▸ WORK INSTRUCTION
Return the lines below that carry the word "props".

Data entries
________________

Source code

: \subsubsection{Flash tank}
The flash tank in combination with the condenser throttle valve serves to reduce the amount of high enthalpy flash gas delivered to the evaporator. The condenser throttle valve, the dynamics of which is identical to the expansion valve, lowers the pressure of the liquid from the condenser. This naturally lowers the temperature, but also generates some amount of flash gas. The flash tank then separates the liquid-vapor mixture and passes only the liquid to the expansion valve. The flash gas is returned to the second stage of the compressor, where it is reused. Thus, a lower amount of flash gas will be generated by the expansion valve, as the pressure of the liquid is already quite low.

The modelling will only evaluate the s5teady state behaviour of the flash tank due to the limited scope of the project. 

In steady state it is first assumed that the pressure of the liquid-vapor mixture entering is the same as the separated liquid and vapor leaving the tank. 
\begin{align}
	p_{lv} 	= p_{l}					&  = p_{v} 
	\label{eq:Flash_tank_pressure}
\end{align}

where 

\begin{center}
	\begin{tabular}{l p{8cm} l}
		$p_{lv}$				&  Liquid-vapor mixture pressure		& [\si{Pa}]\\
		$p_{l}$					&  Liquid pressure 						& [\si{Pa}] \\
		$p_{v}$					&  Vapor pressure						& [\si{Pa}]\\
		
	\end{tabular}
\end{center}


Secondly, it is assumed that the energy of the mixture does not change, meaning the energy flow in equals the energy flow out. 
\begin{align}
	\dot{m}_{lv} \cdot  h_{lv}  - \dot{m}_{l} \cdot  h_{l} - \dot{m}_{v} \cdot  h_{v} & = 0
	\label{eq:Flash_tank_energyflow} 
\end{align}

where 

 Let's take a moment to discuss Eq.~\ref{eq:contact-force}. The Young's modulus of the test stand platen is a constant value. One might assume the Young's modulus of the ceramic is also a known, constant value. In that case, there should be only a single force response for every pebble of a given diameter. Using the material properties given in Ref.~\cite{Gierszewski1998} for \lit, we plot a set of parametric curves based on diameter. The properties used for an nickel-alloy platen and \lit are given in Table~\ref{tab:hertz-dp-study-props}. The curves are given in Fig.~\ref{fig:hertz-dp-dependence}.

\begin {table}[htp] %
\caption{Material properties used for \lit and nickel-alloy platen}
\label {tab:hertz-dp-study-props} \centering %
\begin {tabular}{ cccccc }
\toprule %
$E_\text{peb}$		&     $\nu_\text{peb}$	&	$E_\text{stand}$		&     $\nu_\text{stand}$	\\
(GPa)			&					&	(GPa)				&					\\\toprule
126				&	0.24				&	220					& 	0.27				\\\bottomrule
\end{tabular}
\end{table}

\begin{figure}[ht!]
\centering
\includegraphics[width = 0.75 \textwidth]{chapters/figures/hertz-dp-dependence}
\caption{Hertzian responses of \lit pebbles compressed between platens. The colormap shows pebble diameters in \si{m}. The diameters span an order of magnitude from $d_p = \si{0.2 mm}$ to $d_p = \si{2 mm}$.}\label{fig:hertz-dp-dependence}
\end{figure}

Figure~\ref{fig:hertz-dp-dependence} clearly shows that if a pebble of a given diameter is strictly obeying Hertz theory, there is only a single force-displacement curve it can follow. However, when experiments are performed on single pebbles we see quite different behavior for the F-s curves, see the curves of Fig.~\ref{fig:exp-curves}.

________________

▸ ANSWER FOR THE TASK
 Let's take a moment to discuss Eq.~\ref{eq:contact-force}. The Young's modulus of the test stand platen is a constant value. One might assume the Young's modulus of the ceramic is also a known, constant value. In that case, there should be only a single force response for every pebble of a given diameter. Using the material properties given in Ref.~\cite{Gierszewski1998} for \lit, we plot a set of parametric curves based on diameter. The properties used for an nickel-alloy platen and \lit are given in Table~\ref{tab:hertz-dp-study-props}. The curves are given in Fig.~\ref{fig:hertz-dp-dependence}.
\label {tab:hertz-dp-study-props} \centering %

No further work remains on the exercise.